BEGIN Records shown
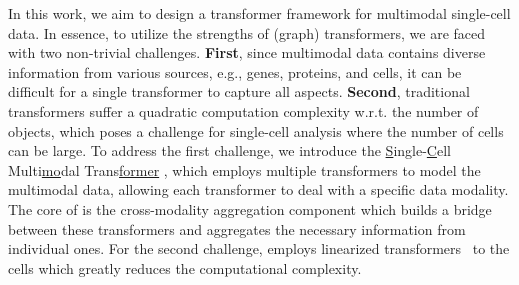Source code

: In this work, we aim to design a transformer framework for multimodal single-cell  data. In essence, to utilize the strengths of (graph) transformers, we are faced with two non-trivial challenges.  \textbf{First}, since multimodal data contains diverse information from various sources, e.g., genes, proteins, and cells, it can be difficult for a single transformer to capture all aspects. \textbf{Second}, traditional transformers suffer a quadratic computation complexity w.r.t. the number of objects, which poses a challenge for single-cell analysis where the number of cells can be large. 
To address the first challenge, we introduce the \underline{S}ingle-\underline{C}ell Multi\underline{mo}dal Trans\underline{former} \method{}, which employs multiple transformers to model the multimodal data, allowing each transformer to deal with a specific data modality. The core of \method{} is the cross-modality aggregation component which builds a bridge between these transformers and aggregates the necessary information from individual ones.
For the second challenge, \method employs linearized transformers~\cite{choromanski2021rethinking} to the cells which greatly reduces the computational complexity.
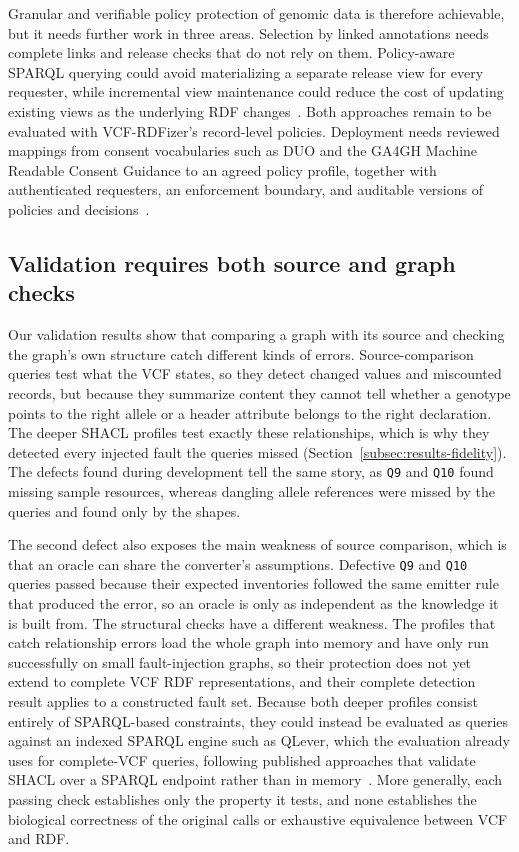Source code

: \documentclass[pdflatex,sn-mathphys-num]{sn-jnl}
\begin{document}
Granular and verifiable policy protection of genomic data is therefore achievable, but it needs further work in three areas.
Selection by linked annotations needs complete links and release checks that do not rely on them.
Policy-aware SPARQL querying could avoid materializing a separate release view for every requester, while incremental view maintenance could reduce the cost of updating existing views as the underlying RDF changes~\cite{khan2017safe,staquet2026incremental}.
Both approaches remain to be evaluated with VCF-RDFizer's record-level policies.
Deployment needs reviewed mappings from consent vocabularies such as DUO and the GA4GH Machine Readable Consent Guidance to an agreed policy profile, together with authenticated requesters, an enforcement boundary, and auditable versions of policies and decisions~\cite{lawson2021duo,ga4gh_mrcg,rehm2021ga4gh,xacml3_2013}.

\subsection{Validation requires both source and graph checks}\label{subsec:disc-validation}
Our validation results show that comparing a graph with its source and checking the graph's own structure catch different kinds of errors.
Source-comparison queries test what the VCF states, so they detect changed values and miscounted records, but because they summarize content they cannot tell whether a genotype points to the right allele or a header attribute belongs to the right declaration.
The deeper SHACL profiles test exactly these relationships, which is why they detected every injected fault the queries missed (Section~\ref{subsec:results-fidelity}).
The defects found during development tell the same story, as \texttt{Q9} and \texttt{Q10} found missing sample resources, whereas dangling allele references were missed by the queries and found only by the shapes.

The second defect also exposes the main weakness of source comparison, which is that an oracle can share the converter's assumptions.
Defective \texttt{Q9} and \texttt{Q10} queries passed because their expected inventories followed the same emitter rule that produced the error, so an oracle is only as independent as the knowledge it is built from.
The structural checks have a different weakness.
The profiles that catch relationship errors load the whole graph into memory and have only run successfully on small fault-injection graphs, so their protection does not yet extend to complete VCF RDF representations, and their complete detection result applies to a constructed fault set.
Because both deeper profiles consist entirely of SPARQL-based constraints, they could instead be evaluated as queries against an indexed SPARQL engine such as QLever, which the evaluation already uses for complete-VCF queries, following published approaches that validate SHACL over a SPARQL endpoint rather than in memory~\cite{corman2019validating,figuera2021travshacl}.
More generally, each passing check establishes only the property it tests, and none establishes the biological correctness of the original calls or exhaustive equivalence between VCF and RDF.
\end{document}
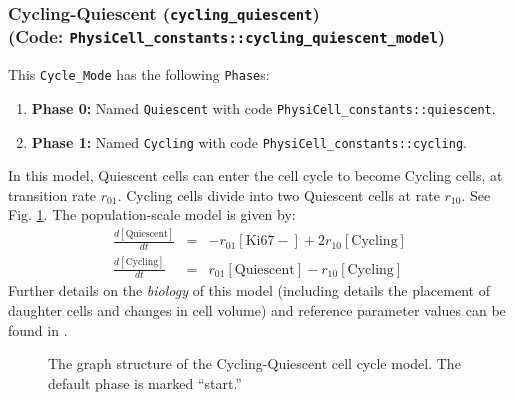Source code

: \documentclass[12pt]{article}
\newcommand{\beqa}{\begin{eqnarray}}
\newcommand{\eeqa}{\end{eqnarray}}
\renewcommand{\v}{\verb}
\renewcommand{\t}[1]{\left[\mathrm{#1}\right]}
\begin{document}
\subsubsection{Cycling-Quiescent (\texttt{cycling\_quiescent})\\
(Code: \texttt{PhysiCell\_constants::cycling\_quiescent\_model})}
\label{sec:Standard_Models:cycling_quiescent}
This \v|Cycle_Mode| has the following \v|Phase|s: 
\begin{enumerate}
\item 
\textbf{Phase 0:} Named \v|Quiescent| with code \v|PhysiCell_constants::quiescent|. 

\item 
\textbf{Phase 1:} Named \v|Cycling| with code \v|PhysiCell_constants::cycling|. 
\end{enumerate}

In this model, Quiescent cells can enter the cell cycle to 
become Cycling cells, at transition rate $r_{01}$. Cycling cells 
divide into two Quiescent cells at rate $r_{10}$. 
See Fig. \ref{fig:cycle_model:cycling_quiescent}. The 
population-scale model is given by: 
\beqa
\frac{d\t{Quiescent}}{dt} & = & -r_{01} \t{Ki67-} + 2 r_{10} \t{Cycling} \\
\frac{d\t{Cycling}}{dt} & = &  r_{01} \t{Quiescent} -r_{10} \t{Cycling} 
\eeqa
Further details on the \emph{biology} of this model (including 
details the placement of daughter cells and changes in cell 
volume) and reference parameter values can be found in \cite{ref:PhysiCell}. 

\begin{figure}
\begin{mdframed}[style=mystyle]
\caption{The graph structure of the Cycling-Quiescent cell cycle model. The default phase is marked 
``start.''}
\label{fig:cycle_model:cycling_quiescent}
\end{mdframed}
\end{figure}
\end{document}
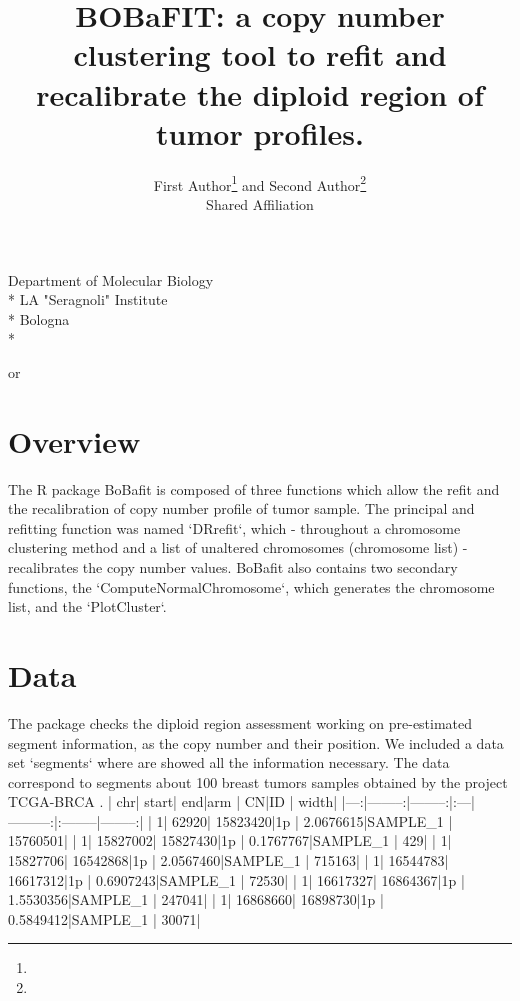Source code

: \documentclass{article}
\title{\bf BOBaFIT: a copy number clustering tool to refit and recalibrate the diploid region of tumor profiles.}
\author{
First Author\thanks{\email{first@author.com}} and
Second Author\thanks{\email{second@author.com}}\\
Shared Affiliation
}
\begin{document}


\maketitle

\begin{center}
  Department of Molecular Biology\\*
  LA "Seragnoli" Institute \\*
  Bologna \\*
\end{center}

\begin{center}
   or 
\end{center}

\tableofcontents


\section{Overview}
The R package BoBafit is composed of three functions which allow the refit and the recalibration of copy number profile of tumor sample. The principal and refitting function was named `DRrefit`, which - throughout a chromosome clustering method and a list of unaltered chromosomes (chromosome list) - recalibrates the copy number values. BoBafit also contains two secondary functions, the `ComputeNormalChromosome`, which generates the chromosome list, and the `PlotCluster`.

\section{Data}
The package checks the diploid region assessment working on pre-estimated segment information, as the copy number and their position. We included a data set `segments` where are showed all the information necessary. The data correspond to segments about 100 breast tumors samples obtained by the project TCGA-BRCA \cite{10.5114/wo.2014.47136}.
| chr|    start|      end|arm |        CN|ID       |    width|
|---:|--------:|--------:|:---|---------:|:--------|--------:|
|   1|    62920| 15823420|1p  | 2.0676615|SAMPLE_1 | 15760501|
|   1| 15827002| 15827430|1p  | 0.1767767|SAMPLE_1 |      429|
|   1| 15827706| 16542868|1p  | 2.0567460|SAMPLE_1 |   715163|
|   1| 16544783| 16617312|1p  | 0.6907243|SAMPLE_1 |    72530|
|   1| 16617327| 16864367|1p  | 1.5530356|SAMPLE_1 |   247041|
|   1| 16868660| 16898730|1p  | 0.5849412|SAMPLE_1 |    30071|
\end{document}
END Records shown
## Task brief
Copy out every entry above verbatim. Leave each picture out.

## Output below
Source code

: In this work, we aim to design a transformer framework for multimodal single-cell  data. In essence, to utilize the strengths of (graph) transformers, we are faced with two non-trivial challenges.  \textbf{First}, since multimodal data contains diverse information from various sources, e.g., genes, proteins, and cells, it can be difficult for a single transformer to capture all aspects. \textbf{Second}, traditional transformers suffer a quadratic computation complexity w.r.t. the number of objects, which poses a challenge for single-cell analysis where the number of cells can be large. 
To address the first challenge, we introduce the \underline{S}ingle-\underline{C}ell Multi\underline{mo}dal Trans\underline{former} \method{}, which employs multiple transformers to model the multimodal data, allowing each transformer to deal with a specific data modality. The core of \method{} is the cross-modality aggregation component which builds a bridge between these transformers and aggregates the necessary information from individual ones.
For the second challenge, \method employs linearized transformers~\cite{choromanski2021rethinking} to the cells which greatly reduces the computational complexity.
Source code

: \documentclass[pdflatex,sn-mathphys-num]{sn-jnl}
\begin{document}
Granular and verifiable policy protection of genomic data is therefore achievable, but it needs further work in three areas.
Selection by linked annotations needs complete links and release checks that do not rely on them.
Policy-aware SPARQL querying could avoid materializing a separate release view for every requester, while incremental view maintenance could reduce the cost of updating existing views as the underlying RDF changes~\cite{khan2017safe,staquet2026incremental}.
Both approaches remain to be evaluated with VCF-RDFizer's record-level policies.
Deployment needs reviewed mappings from consent vocabularies such as DUO and the GA4GH Machine Readable Consent Guidance to an agreed policy profile, together with authenticated requesters, an enforcement boundary, and auditable versions of policies and decisions~\cite{lawson2021duo,ga4gh_mrcg,rehm2021ga4gh,xacml3_2013}.

\subsection{Validation requires both source and graph checks}\label{subsec:disc-validation}
Our validation results show that comparing a graph with its source and checking the graph's own structure catch different kinds of errors.
Source-comparison queries test what the VCF states, so they detect changed values and miscounted records, but because they summarize content they cannot tell whether a genotype points to the right allele or a header attribute belongs to the right declaration.
The deeper SHACL profiles test exactly these relationships, which is why they detected every injected fault the queries missed (Section~\ref{subsec:results-fidelity}).
The defects found during development tell the same story, as \texttt{Q9} and \texttt{Q10} found missing sample resources, whereas dangling allele references were missed by the queries and found only by the shapes.

The second defect also exposes the main weakness of source comparison, which is that an oracle can share the converter's assumptions.
Defective \texttt{Q9} and \texttt{Q10} queries passed because their expected inventories followed the same emitter rule that produced the error, so an oracle is only as independent as the knowledge it is built from.
The structural checks have a different weakness.
The profiles that catch relationship errors load the whole graph into memory and have only run successfully on small fault-injection graphs, so their protection does not yet extend to complete VCF RDF representations, and their complete detection result applies to a constructed fault set.
Because both deeper profiles consist entirely of SPARQL-based constraints, they could instead be evaluated as queries against an indexed SPARQL engine such as QLever, which the evaluation already uses for complete-VCF queries, following published approaches that validate SHACL over a SPARQL endpoint rather than in memory~\cite{corman2019validating,figuera2021travshacl}.
More generally, each passing check establishes only the property it tests, and none establishes the biological correctness of the original calls or exhaustive equivalence between VCF and RDF.
\end{document}
Source code

: \documentclass[12pt]{article}
\newcommand{\beqa}{\begin{eqnarray}}
\newcommand{\eeqa}{\end{eqnarray}}
\renewcommand{\v}{\verb}
\renewcommand{\t}[1]{\left[\mathrm{#1}\right]}
\begin{document}
\subsubsection{Cycling-Quiescent (\texttt{cycling\_quiescent})\\
(Code: \texttt{PhysiCell\_constants::cycling\_quiescent\_model})}
\label{sec:Standard_Models:cycling_quiescent}
This \v|Cycle_Mode| has the following \v|Phase|s: 
\begin{enumerate}
\item 
\textbf{Phase 0:} Named \v|Quiescent| with code \v|PhysiCell_constants::quiescent|. 

\item 
\textbf{Phase 1:} Named \v|Cycling| with code \v|PhysiCell_constants::cycling|. 
\end{enumerate}

In this model, Quiescent cells can enter the cell cycle to 
become Cycling cells, at transition rate $r_{01}$. Cycling cells 
divide into two Quiescent cells at rate $r_{10}$. 
See Fig. \ref{fig:cycle_model:cycling_quiescent}. The 
population-scale model is given by: 
\beqa
\frac{d\t{Quiescent}}{dt} & = & -r_{01} \t{Ki67-} + 2 r_{10} \t{Cycling} \\
\frac{d\t{Cycling}}{dt} & = &  r_{01} \t{Quiescent} -r_{10} \t{Cycling} 
\eeqa
Further details on the \emph{biology} of this model (including 
details the placement of daughter cells and changes in cell 
volume) and reference parameter values can be found in \cite{ref:PhysiCell}. 

\begin{figure}
\begin{mdframed}[style=mystyle]
\caption{The graph structure of the Cycling-Quiescent cell cycle model. The default phase is marked 
``start.''}
\label{fig:cycle_model:cycling_quiescent}
\end{mdframed}
\end{figure}
\end{document}
Source code

: \documentclass{article}
\title{\bf BOBaFIT: a copy number clustering tool to refit and recalibrate the diploid region of tumor profiles.}
\author{
First Author\thanks{\email{first@author.com}} and
Second Author\thanks{\email{second@author.com}}\\
Shared Affiliation
}
\begin{document}


\maketitle

\begin{center}
  Department of Molecular Biology\\*
  LA "Seragnoli" Institute \\*
  Bologna \\*
\end{center}

\begin{center}
   or 
\end{center}

\tableofcontents


\section{Overview}
The R package BoBafit is composed of three functions which allow the refit and the recalibration of copy number profile of tumor sample. The principal and refitting function was named `DRrefit`, which - throughout a chromosome clustering method and a list of unaltered chromosomes (chromosome list) - recalibrates the copy number values. BoBafit also contains two secondary functions, the `ComputeNormalChromosome`, which generates the chromosome list, and the `PlotCluster`.

\section{Data}
The package checks the diploid region assessment working on pre-estimated segment information, as the copy number and their position. We included a data set `segments` where are showed all the information necessary. The data correspond to segments about 100 breast tumors samples obtained by the project TCGA-BRCA \cite{10.5114/wo.2014.47136}.
| chr|    start|      end|arm |        CN|ID       |    width|
|---:|--------:|--------:|:---|---------:|:--------|--------:|
|   1|    62920| 15823420|1p  | 2.0676615|SAMPLE_1 | 15760501|
|   1| 15827002| 15827430|1p  | 0.1767767|SAMPLE_1 |      429|
|   1| 15827706| 16542868|1p  | 2.0567460|SAMPLE_1 |   715163|
|   1| 16544783| 16617312|1p  | 0.6907243|SAMPLE_1 |    72530|
|   1| 16617327| 16864367|1p  | 1.5530356|SAMPLE_1 |   247041|
|   1| 16868660| 16898730|1p  | 0.5849412|SAMPLE_1 |    30071|
\end{document}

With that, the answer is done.